Gösta, Hasse and Gösta (the younger) Ekman were all popular artists who dazzled critics and audiences in very different film eras. Many of their most memorable films were made at SF Studios, and while the three never met on screen there was some cross-generational collaboration.
For instance, Hasse Ekman played a son to Gösta Ekman the elder during the filming of Intermezzo, while in Seventh Heaven (1956) Hasse directed, wrote the script and acted in the film while his son, Gösta (the younger) was the assistant director.
From the film
Seventh Heaven (Swedish: Sjunde himlen) is about a journey through a Europe rising from the ashes of the Second World War. Though it was considered an entertaining trifle by critics, it was Hasse’s most expensive project, with exteriors shot in Helsingborg, Hamburg, Heidelberg, Venice, Assisi and Rome. Hasse, Gunnar Björnstrand and the immensely popular Sickan Carlsson played the leading roles, and the actors’ deft performances are to the film’s benefit.
"Gösta Ekman, the younger, said that he was already famous as a sperm"
The film was made during the shift between technologies.
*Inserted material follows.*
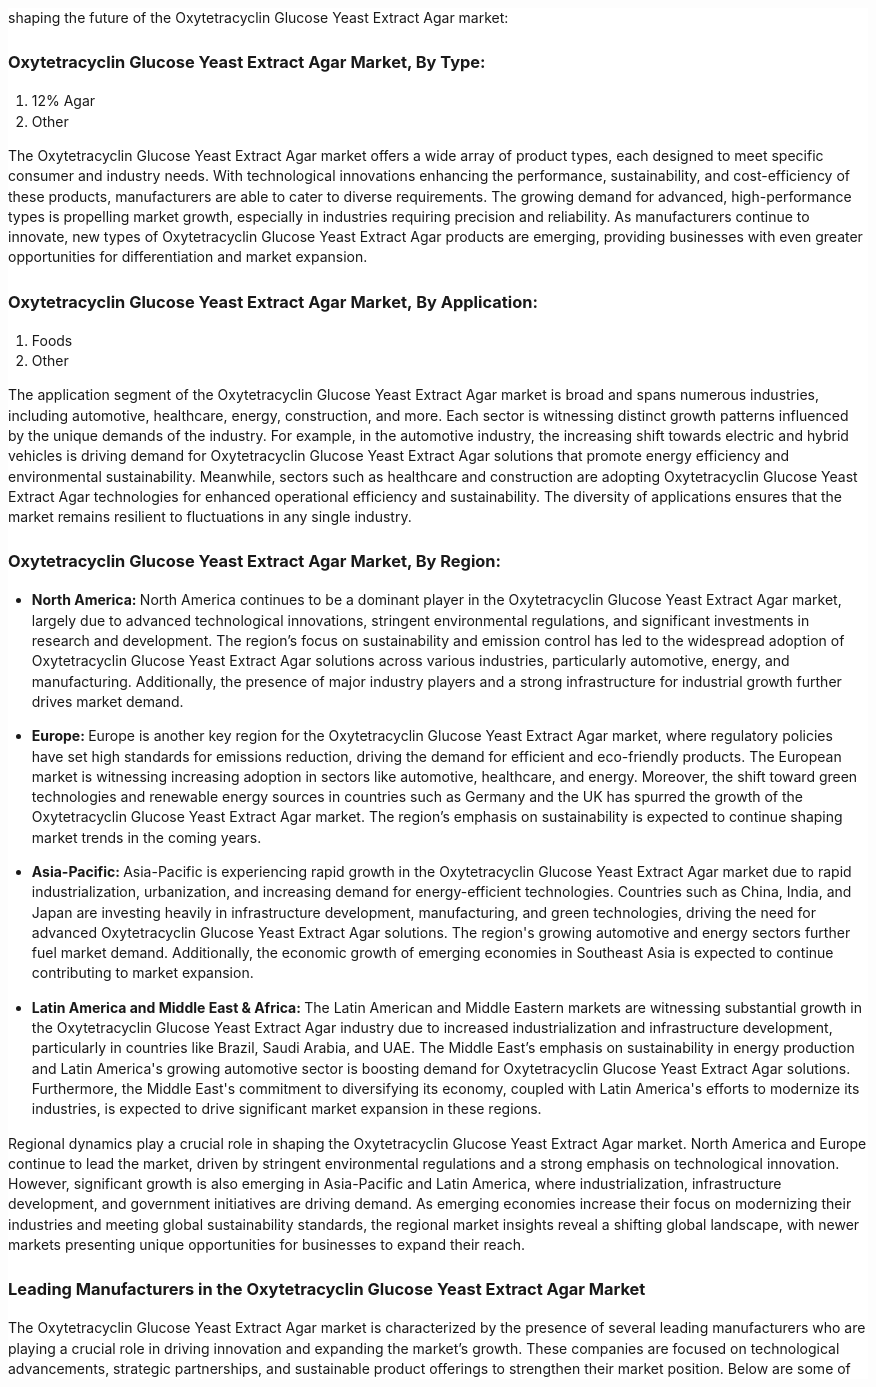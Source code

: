 shaping the future of the Oxytetracyclin Glucose Yeast Extract Agar market:</p><h3><strong>Oxytetracyclin Glucose Yeast Extract Agar Market, By Type:<br /></strong></h3><ol><li>12% Agar<li> Other</li></ol><p>The Oxytetracyclin Glucose Yeast Extract Agar market offers a wide array of product types, each designed to meet specific consumer and industry needs. With technological innovations enhancing the performance, sustainability, and cost-efficiency of these products, manufacturers are able to cater to diverse requirements. The growing demand for advanced, high-performance types is propelling market growth, especially in industries requiring precision and reliability. As manufacturers continue to innovate, new types of Oxytetracyclin Glucose Yeast Extract Agar products are emerging, providing businesses with even greater opportunities for differentiation and market expansion.</p><h3>Oxytetracyclin Glucose Yeast Extract Agar Market,&nbsp;By Application:</h3><ol><li>Foods<li> Other</li></ol><p>The application segment of the Oxytetracyclin Glucose Yeast Extract Agar market is broad and spans numerous industries, including automotive, healthcare, energy, construction, and more. Each sector is witnessing distinct growth patterns influenced by the unique demands of the industry. For example, in the automotive industry, the increasing shift towards electric and hybrid vehicles is driving demand for Oxytetracyclin Glucose Yeast Extract Agar solutions that promote energy efficiency and environmental sustainability. Meanwhile, sectors such as healthcare and construction are adopting Oxytetracyclin Glucose Yeast Extract Agar technologies for enhanced operational efficiency and sustainability. The diversity of applications ensures that the market remains resilient to fluctuations in any single industry.</p><h3>Oxytetracyclin Glucose Yeast Extract Agar Market, By Region:</h3><ul><li><p><strong>North America:&nbsp;</strong>North America continues to be a dominant player in the Oxytetracyclin Glucose Yeast Extract Agar market, largely due to advanced technological innovations, stringent environmental regulations, and significant investments in research and development. The region&rsquo;s focus on sustainability and emission control has led to the widespread adoption of Oxytetracyclin Glucose Yeast Extract Agar solutions across various industries, particularly automotive, energy, and manufacturing. Additionally, the presence of major industry players and a strong infrastructure for industrial growth further drives market demand.</p></li><li><p><strong><strong>Europe:&nbsp;</strong></strong>Europe is another key region for the Oxytetracyclin Glucose Yeast Extract Agar market, where regulatory policies have set high standards for emissions reduction, driving the demand for efficient and eco-friendly products. The European market is witnessing increasing adoption in sectors like automotive, healthcare, and energy. Moreover, the shift toward green technologies and renewable energy sources in countries such as Germany and the UK has spurred the growth of the Oxytetracyclin Glucose Yeast Extract Agar market. The region&rsquo;s emphasis on sustainability is expected to continue shaping market trends in the coming years.</p></li><li><p><strong><strong>Asia-Pacific:&nbsp;</strong></strong>Asia-Pacific is experiencing rapid growth in the Oxytetracyclin Glucose Yeast Extract Agar market due to rapid industrialization, urbanization, and increasing demand for energy-efficient technologies. Countries such as China, India, and Japan are investing heavily in infrastructure development, manufacturing, and green technologies, driving the need for advanced Oxytetracyclin Glucose Yeast Extract Agar solutions. The region's growing automotive and energy sectors further fuel market demand. Additionally, the economic growth of emerging economies in Southeast Asia is expected to continue contributing to market expansion.</p></li><li><p><strong><strong>Latin America and Middle East &amp; Africa:&nbsp;</strong></strong>The Latin American and Middle Eastern markets are witnessing substantial growth in the Oxytetracyclin Glucose Yeast Extract Agar industry due to increased industrialization and infrastructure development, particularly in countries like Brazil, Saudi Arabia, and UAE. The Middle East&rsquo;s emphasis on sustainability in energy production and Latin America's growing automotive sector is boosting demand for Oxytetracyclin Glucose Yeast Extract Agar solutions. Furthermore, the Middle East's commitment to diversifying its economy, coupled with Latin America's efforts to modernize its industries, is expected to drive significant market expansion in these regions.</p></li></ul><p>Regional dynamics play a crucial role in shaping the Oxytetracyclin Glucose Yeast Extract Agar market. North America and Europe continue to lead the market, driven by stringent environmental regulations and a strong emphasis on technological innovation. However, significant growth is also emerging in Asia-Pacific and Latin America, where industrialization, infrastructure development, and government initiatives are driving demand. As emerging economies increase their focus on modernizing their industries and meeting global sustainability standards, the regional market insights reveal a shifting global landscape, with newer markets presenting unique opportunities for businesses to expand their reach.</p><h3><strong>Leading Manufacturers in the Oxytetracyclin Glucose Yeast Extract Agar Market</strong></h3><p>The Oxytetracyclin Glucose Yeast Extract Agar market is characterized by the presence of several leading manufacturers who are playing a crucial role in driving innovation and expanding the market&rsquo;s growth. These companies are focused on technological advancements, strategic partnerships, and sustainable product offerings to strengthen their market position. Below are some of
It was a colour film and Hasse plays Willy Lorens, an idolized radio star. Three years later Ekman made a sequel, Godness Gracious, in which Lorens has abandoned radio and become a TV star.
From the production
Hasse was one of the leading and most productive Swedish filmmakers of the 1940s. He wrote his own scripts and often played the lead role himself. During the 1950s, a growing rivalry arose between Ekman and a young rising star, Ingmar Bergman, not without humour from both parties. For instance, Bergman allowed Ekman to play the part of a superficial director in Prison (1949). Ekman countered with the comedy The Girl from the Third Row (1949), in which he plays a Bergman-like demonic director who is staging a play entitled “Hell”.
The senior Ekman, Gösta, was a movie director, theatre director and actor. His most prominent roles were in films like Swedenhielms (1935) and Intermezzo (1936). When he died at the age of 47, the consequence of a hectic professional career, his death gave rise to national mourning. More than 100,000 Stockholmers took to the streets to watch his funeral procession go by.
Gösta Ekman, the younger, was born into the acting world. He said that he was “already famous as a sperm”. In 1956 he made his film debut, aged 17, in Swing it, Miss Teacher (1956), and he died in 2017. For most Swedes, he is remembered for his portrayal of the brilliant Sickan in the Jönsson Gang films, and for the policeman Martin Beck in the Sjöwall-Wahlöö films. Gösta Ekman also wrote screenplays for films, including Peas and Whiskers (1986) and The Adventures of Picasso (1978), together with Hasse & Tage.